Wolf Biermann. A poet and songwriter in Germany
It can be said without exaggeration that Wolf Biermann is the best-known songwriter in Germany, East and West. His expulsion from the German Democratic Republic in 1976 was a political hiatus and represented the admission of considerable perplexity on the part of the SED, the Socialist Unity Party. Unlike less well-known artists, Biermann had become too popular to be put in prison and too unpredictable to be allowed to perform in public.
Many of his songs, ballads and poems have outlasted the immediate situation that gave rise to them. Songs such as “Warte nicht auf bessre Zeiten”, “Ermutigung”, and “ Ballade vom preußischen Ikarus” have become classics.
The exhibition on the life and work of Wolf Biermann takes a cultural-historical approach.

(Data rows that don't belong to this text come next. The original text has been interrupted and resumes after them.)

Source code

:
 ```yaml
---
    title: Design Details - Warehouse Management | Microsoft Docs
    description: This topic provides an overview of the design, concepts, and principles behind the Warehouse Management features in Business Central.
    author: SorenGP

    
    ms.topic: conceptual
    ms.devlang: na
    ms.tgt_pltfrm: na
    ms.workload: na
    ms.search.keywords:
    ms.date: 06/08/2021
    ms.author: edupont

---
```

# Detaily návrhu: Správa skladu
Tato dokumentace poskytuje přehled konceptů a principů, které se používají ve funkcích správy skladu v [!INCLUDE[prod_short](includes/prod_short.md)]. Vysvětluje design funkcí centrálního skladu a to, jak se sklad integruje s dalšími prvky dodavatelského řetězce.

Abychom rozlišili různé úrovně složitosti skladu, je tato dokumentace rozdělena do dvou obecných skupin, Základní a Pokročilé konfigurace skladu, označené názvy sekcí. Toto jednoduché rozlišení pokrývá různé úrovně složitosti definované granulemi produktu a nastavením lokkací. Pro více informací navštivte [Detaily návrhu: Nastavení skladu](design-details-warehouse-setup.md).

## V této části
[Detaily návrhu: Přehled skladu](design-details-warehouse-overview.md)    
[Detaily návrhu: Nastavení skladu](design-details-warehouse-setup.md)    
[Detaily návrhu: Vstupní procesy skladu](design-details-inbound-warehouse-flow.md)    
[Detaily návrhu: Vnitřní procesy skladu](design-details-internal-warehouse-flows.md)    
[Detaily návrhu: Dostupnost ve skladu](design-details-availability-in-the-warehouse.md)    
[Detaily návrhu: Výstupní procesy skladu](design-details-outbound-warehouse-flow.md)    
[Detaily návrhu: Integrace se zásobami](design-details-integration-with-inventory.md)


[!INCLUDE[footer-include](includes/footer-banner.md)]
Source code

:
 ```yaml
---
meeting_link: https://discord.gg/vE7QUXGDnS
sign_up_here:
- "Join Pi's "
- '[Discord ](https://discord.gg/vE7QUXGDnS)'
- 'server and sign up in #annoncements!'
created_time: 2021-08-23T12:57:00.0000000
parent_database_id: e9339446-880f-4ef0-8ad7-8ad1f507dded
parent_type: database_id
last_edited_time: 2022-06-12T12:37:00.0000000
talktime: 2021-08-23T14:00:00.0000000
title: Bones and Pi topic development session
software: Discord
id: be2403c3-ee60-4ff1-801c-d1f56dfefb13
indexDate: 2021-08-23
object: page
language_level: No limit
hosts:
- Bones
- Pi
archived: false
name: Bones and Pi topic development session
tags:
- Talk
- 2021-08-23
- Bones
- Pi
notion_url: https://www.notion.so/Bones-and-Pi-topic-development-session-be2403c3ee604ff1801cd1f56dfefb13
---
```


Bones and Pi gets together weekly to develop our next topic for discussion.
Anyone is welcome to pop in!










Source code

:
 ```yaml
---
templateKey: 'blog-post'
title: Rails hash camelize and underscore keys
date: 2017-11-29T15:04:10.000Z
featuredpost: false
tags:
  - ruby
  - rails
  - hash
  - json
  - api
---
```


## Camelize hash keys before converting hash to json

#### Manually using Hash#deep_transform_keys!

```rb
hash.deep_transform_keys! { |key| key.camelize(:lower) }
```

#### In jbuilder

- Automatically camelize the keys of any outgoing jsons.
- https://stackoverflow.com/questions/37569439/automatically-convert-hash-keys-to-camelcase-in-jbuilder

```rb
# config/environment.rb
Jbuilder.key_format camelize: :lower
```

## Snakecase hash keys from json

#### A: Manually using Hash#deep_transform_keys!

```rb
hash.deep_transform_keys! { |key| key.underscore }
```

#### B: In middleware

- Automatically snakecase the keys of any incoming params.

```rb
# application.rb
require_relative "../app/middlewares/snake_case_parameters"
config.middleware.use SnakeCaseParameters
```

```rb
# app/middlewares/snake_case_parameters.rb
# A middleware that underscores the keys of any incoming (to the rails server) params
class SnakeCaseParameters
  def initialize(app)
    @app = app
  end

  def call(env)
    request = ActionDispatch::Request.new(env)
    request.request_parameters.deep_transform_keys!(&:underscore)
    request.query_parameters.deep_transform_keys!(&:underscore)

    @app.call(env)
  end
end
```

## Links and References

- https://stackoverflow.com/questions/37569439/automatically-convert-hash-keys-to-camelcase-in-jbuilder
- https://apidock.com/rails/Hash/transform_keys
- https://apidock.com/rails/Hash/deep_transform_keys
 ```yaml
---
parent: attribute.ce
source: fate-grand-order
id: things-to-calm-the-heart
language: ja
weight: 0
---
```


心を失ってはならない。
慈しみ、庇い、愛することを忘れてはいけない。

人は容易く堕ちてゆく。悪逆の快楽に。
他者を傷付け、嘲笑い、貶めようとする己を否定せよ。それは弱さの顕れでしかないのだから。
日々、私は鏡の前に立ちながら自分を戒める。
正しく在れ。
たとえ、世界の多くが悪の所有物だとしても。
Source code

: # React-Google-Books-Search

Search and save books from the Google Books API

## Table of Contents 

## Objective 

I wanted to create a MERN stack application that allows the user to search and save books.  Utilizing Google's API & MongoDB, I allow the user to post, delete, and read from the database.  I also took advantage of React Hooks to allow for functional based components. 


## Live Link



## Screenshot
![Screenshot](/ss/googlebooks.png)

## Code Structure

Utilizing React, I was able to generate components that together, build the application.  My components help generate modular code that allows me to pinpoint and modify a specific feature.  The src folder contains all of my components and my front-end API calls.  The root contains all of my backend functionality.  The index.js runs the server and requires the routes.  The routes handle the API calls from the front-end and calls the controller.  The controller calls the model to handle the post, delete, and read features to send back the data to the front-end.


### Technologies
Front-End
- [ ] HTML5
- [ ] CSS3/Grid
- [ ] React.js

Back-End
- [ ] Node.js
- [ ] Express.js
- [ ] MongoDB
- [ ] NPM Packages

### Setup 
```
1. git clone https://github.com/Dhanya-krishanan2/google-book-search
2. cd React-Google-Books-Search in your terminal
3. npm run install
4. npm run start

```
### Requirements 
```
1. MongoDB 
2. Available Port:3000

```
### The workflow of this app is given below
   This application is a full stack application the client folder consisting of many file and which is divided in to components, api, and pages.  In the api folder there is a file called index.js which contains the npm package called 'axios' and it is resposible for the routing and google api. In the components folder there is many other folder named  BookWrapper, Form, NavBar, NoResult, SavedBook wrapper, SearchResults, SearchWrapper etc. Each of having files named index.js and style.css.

This decision resulted from the special place that culture occupied in the GDR. Since the end of the Second World War, it was part of the self-understanding of the state to refer to itself as a cultural nation, first in relation to Weimar Classicism, later as the “socialist cultural nation” (Erich Honecker). In a country without free media, it was the area of culture that represented the public sphere. This provided art with visibility and recognition, but also made art and culture the object of political control and constraint.
The exhibition is curated by Dr. Monika Boll.